Image to Video - MuleRun Docs

Image to Video Generation

curl --request POST \
  --url https://api.mulerun.com/vendors/klingai/v1/kling-v2.6/image-to-video/generation \
  --header 'Authorization: Bearer <token>' \
  --header 'Content-Type: application/json' \
  --data @- <<EOF
{
  "mode": "pro",
  "duration": 5,
  "image": "https://example.com/image.jpg",
  "prompt": "The man <<<voice_1>>> said, 'Hello, welcome to the show.'",
  "sound": "on",
  "voice_list": [
    {
      "voice_id": "voice_id_1"
    }
  ]
}
EOF

{
  "task_info": {
    "id": "8e1e315e-b50d-4334-a231-be7d19a372f4",
    "status": "pending",
    "created_at": "2025-09-21T00:00:00.000Z",
    "updated_at": "2025-09-21T00:00:00.000Z"
  }
}

POST

vendors

klingai

kling-v2.6

image-to-video

generation

Image to Video Generation

curl --request POST \
  --url https://api.mulerun.com/vendors/klingai/v1/kling-v2.6/image-to-video/generation \
  --header 'Authorization: Bearer <token>' \
  --header 'Content-Type: application/json' \
  --data @- <<EOF
{
  "mode": "pro",
  "duration": 5,
  "image": "https://example.com/image.jpg",
  "prompt": "The man <<<voice_1>>> said, 'Hello, welcome to the show.'",
  "sound": "on",
  "voice_list": [
    {
      "voice_id": "voice_id_1"
    }
  ]
}
EOF

{
  "task_info": {
    "id": "8e1e315e-b50d-4334-a231-be7d19a372f4",
    "status": "pending",
    "created_at": "2025-09-21T00:00:00.000Z",
    "updated_at": "2025-09-21T00:00:00.000Z"
  }
}

This API supports Kling v2.6 video generation model with audio and voice generation.

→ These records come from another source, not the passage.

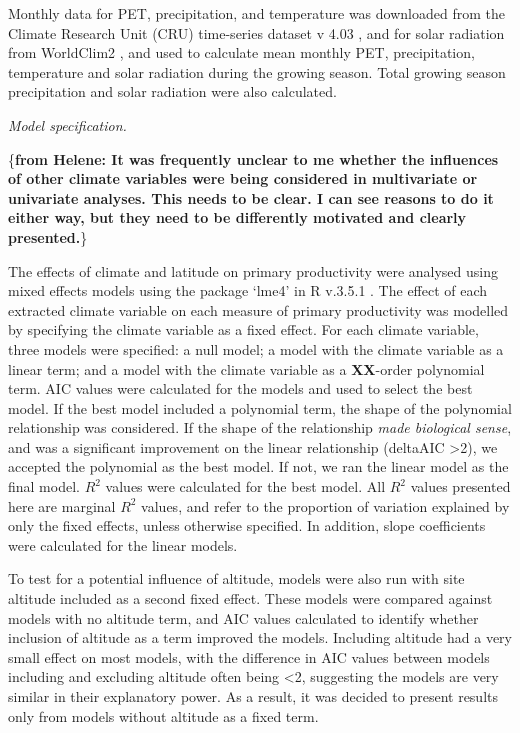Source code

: \documentclass[]{article}
\begin{document}
Monthly data for PET, precipitation, and temperature was downloaded from
the Climate Research Unit (CRU) time-series dataset v 4.03
\citep{harris_updated_2014}, and for solar radiation from WorldClim2
\citep{fick_worldclim_2017}, and used to calculate mean monthly PET,
precipitation, temperature and solar radiation during the growing
season. Total growing season precipitation and solar radiation were also
calculated.

\emph{Model specification.}

\{\textbf{from Helene: It was frequently unclear to me whether the
influences of other climate variables were being considered in
multivariate or univariate analyses. This needs to be clear. I can see
reasons to do it either way, but they need to be differently motivated
and clearly presented.}\}

The effects of climate and latitude on primary productivity were
analysed using mixed effects models using the package `lme4'
\citep{bates_fitting_2015} in R v.3.5.1 \citep{r_core_team_r:_2018}. The
effect of each extracted climate variable on each measure of primary
productivity was modelled by specifying the climate variable as a fixed
effect. For each climate variable, three models were specified: a null
model; a model with the climate variable as a linear term; and a model
with the climate variable as a \textbf{XX}-order polynomial term. AIC
values were calculated for the models and used to select the best model.
If the best model included a polynomial term, the shape of the
polynomial relationship was considered. If the shape of the relationship
\emph{made biological sense}, and was a significant improvement on the
linear relationship (deltaAIC \textgreater{}2), we accepted the
polynomial as the best model. If not, we ran the linear model as the
final model. \(R^2\) values were calculated for the best model. All
\(R^2\) values presented here are marginal \(R^2\) values, and refer to
the proportion of variation explained by only the fixed effects, unless
otherwise specified. In addition, slope coefficients were calculated for
the linear models.

To test for a potential influence of altitude, models were also run with
site altitude included as a second fixed effect. These models were
compared against models with no altitude term, and AIC values calculated
to identify whether inclusion of altitude as a term improved the models.
Including altitude had a very small effect on most models, with the
difference in AIC values between models including and excluding altitude
often being \textless{}2, suggesting the models are very similar in
their explanatory power. As a result, it was decided to present results
only from models without altitude as a fixed term.
\end{document}
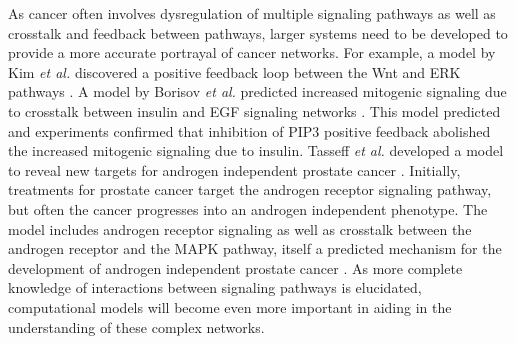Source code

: \documentclass[12pt]{article}
\begin{document}
As cancer often involves dysregulation of multiple signaling pathways as well as crosstalk and feedback between pathways, larger systems need to be developed to provide a more accurate portrayal of cancer networks. For example, a model by Kim \textit{et al.} discovered a positive feedback loop between the Wnt and ERK pathways \cite{Kim2007}. A model by Borisov \textit{et al.} predicted increased mitogenic signaling due to crosstalk between insulin and EGF signaling networks \cite{Borisov2009}. This model predicted and experiments confirmed that inhibition of PIP3 positive feedback abolished the increased mitogenic signaling due to insulin. Tasseff \textit{et al.} developed a model to reveal new targets for androgen independent prostate cancer \cite{Tasseff2010}. Initially, treatments for prostate cancer target the androgen receptor signaling pathway, but often the cancer progresses into an androgen independent phenotype. The model includes androgen receptor signaling as well as crosstalk between the androgen receptor and the MAPK pathway, itself a predicted mechanism for the development of androgen independent prostate cancer \cite{Feldman2001}. As more complete knowledge of interactions between signaling pathways is elucidated, computational models will become even more important in aiding in the understanding of these complex networks.
\end{document}
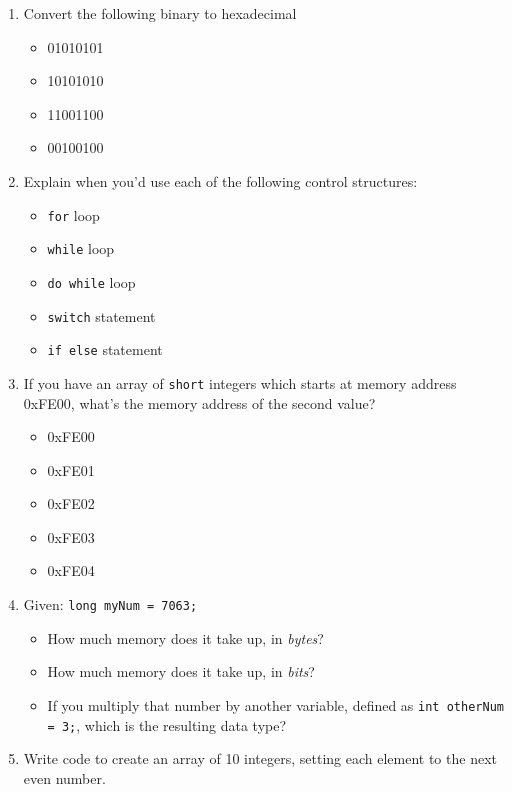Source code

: \documentclass[letter,11pt]{article}
\begin{document}
\begin{enumerate}
    \item Convert the following binary to hexadecimal
    \begin{itemize}
        \item 01010101
        \item 10101010
        \item 11001100
        \item 00100100
    \end{itemize}
    
    \item Explain when you'd use each of the following control structures:
    \begin{itemize}
        \item \texttt{for} loop
        \item \texttt{while} loop
        \item \texttt{do while} loop
        \item \texttt{switch} statement
        \item \texttt{if else} statement
    \end{itemize}
    
    \item If you have an array of \texttt{short} integers which starts at memory address 0xFE00, what's the memory address of the second value?
    \begin{itemize}
        \item 0xFE00
        \item 0xFE01
        \item 0xFE02
        \item 0xFE03
        \item 0xFE04
    \end{itemize}
    
    \item Given: \texttt{long myNum = 7063;}
    \begin{itemize}
        \item How much memory does it take up, in \textit{bytes}?
        \item How much memory does it take up, in \textit{bits}?
        \item If you multiply that number by another variable, defined as \texttt{int otherNum = 3;}, which is the resulting data type?
    \end{itemize}
    
    \item Write code to create an array of 10 integers, setting each element to the next even number.
    

\end{enumerate}
\end{document}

Please refer to Kling’s official documentation for more details.

Overview

Generate videos from images using the Kling v2.6 model with built-in audio and custom voice generation support.

Key Features

Image-to-video generation with audio
Standard and Professional quality modes
5s or 10s duration
End frame control (image_tail)
Motion brush support (static_mask, dynamic_masks)
Audio generation support (new in v2.6)
Custom voice generation (new in v2.6)

Image Requirements

Property	Requirement
Formats	JPEG, JPG, PNG
Dimensions	Min 300px for both width and height
Aspect Ratio	Between 1:2.5 and 2.5:1
File Size	Max 10MB
Input	Public URL or Base64 encoded data

Audio & Voice Generation

sound Parameter

on: Generate video with synchronized audio
off: Generate silent video (default)

voice_list Parameter

Reference custom voices in video generation:

Up to 2 voices per task
Use <<<voice_1>>> syntax in prompt to specify voice
Requires sound: "on"

Example Requests

Basic Image-to-Video with Audio

{
  "image": "https://example.com/landscape.jpg",
  "prompt": "Birds chirping as camera pans across the landscape",
  "mode": "std",
  "duration": 5,
  "sound": "on"
}

With Custom Voice

{
  "image": "https://example.com/person.jpg",
  "prompt": "The man <<<voice_1>>> said, 'Hello, welcome to our channel.'",
  "mode": "pro",
  "duration": 5,
  "sound": "on",
  "voice_list": [
    {"voice_id": "your_custom_voice_id"}
  ]
}

With Multiple Voices

{
  "image": "https://example.com/two_people.jpg",
  "prompt": "Person A <<<voice_1>>> says 'Good morning!' and Person B <<<voice_2>>> replies 'Good morning to you too!'",
  "mode": "pro",
  "duration": 10,
  "sound": "on",
  "voice_list": [
    {"voice_id": "voice_id_1"},
    {"voice_id": "voice_id_2"}
  ]
}

With Dynamic Masks

{
  "image": "https://example.com/scene.jpg",
  "prompt": "Object moves along the path with ambient sounds",
  "static_mask": "https://example.com/static_mask.png",
  "dynamic_masks": [
    {
      "mask": "https://example.com/dynamic_mask.png",
      "trajectories": [
        {"x": 100, "y": 200},
        {"x": 300, "y": 400}
      ]
    }
  ],
  "mode": "std",
  "duration": 5,
  "sound": "on"
}

Parameters

sound

Options: on, off
Default: off
Note: Must be on when using voice_list

voice_list

Optional: Yes
Max Items: 2
Description: Custom voice IDs for voice generation
Note: Use voice IDs from the custom voice API, NOT Lip-Sync API

Prompt Voice Syntax

Use <<<voice_N>>> in your prompt to specify which voice speaks:

<<<voice_1>>> - First voice in voice_list
<<<voice_2>>> - Second voice in voice_list (if provided)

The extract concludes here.